▶ **DATA FOR THE TASK**:
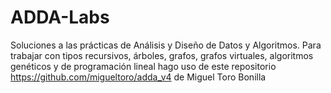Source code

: # ADDA-Labs

Soluciones a las prácticas de Análisis y Diseño de Datos y Algoritmos.
Para trabajar con tipos recursivos, árboles, grafos, grafos virtuales, algoritmos genéticos y de programación lineal hago uso de este repositorio https://github.com/migueltoro/adda_v4 de Miguel Toro Bonilla
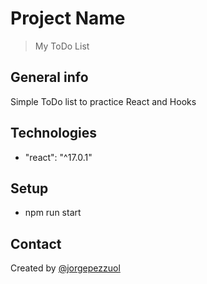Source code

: # Project Name
> My ToDo List

## General info
Simple ToDo list to practice React and Hooks

## Technologies
* "react": "^17.0.1"

## Setup
* npm run start

## Contact
Created by [@jorgepezzuol](https://www.linkedin.com/in/jorge-pezzuol/)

▶ **WHAT THE TASK ASKS**: Each line above should be printed again exactly, though the pictures should not be.

▶ **RESPONSE TO THIS TASK**:
Source code

: # ADDA-Labs

Soluciones a las prácticas de Análisis y Diseño de Datos y Algoritmos.
Para trabajar con tipos recursivos, árboles, grafos, grafos virtuales, algoritmos genéticos y de programación lineal hago uso de este repositorio https://github.com/migueltoro/adda_v4 de Miguel Toro Bonilla
Source code

: # Project Name
> My ToDo List

## General info
Simple ToDo list to practice React and Hooks

## Technologies
* "react": "^17.0.1"

## Setup
* npm run start

## Contact
Created by [@jorgepezzuol](https://www.linkedin.com/in/jorge-pezzuol/)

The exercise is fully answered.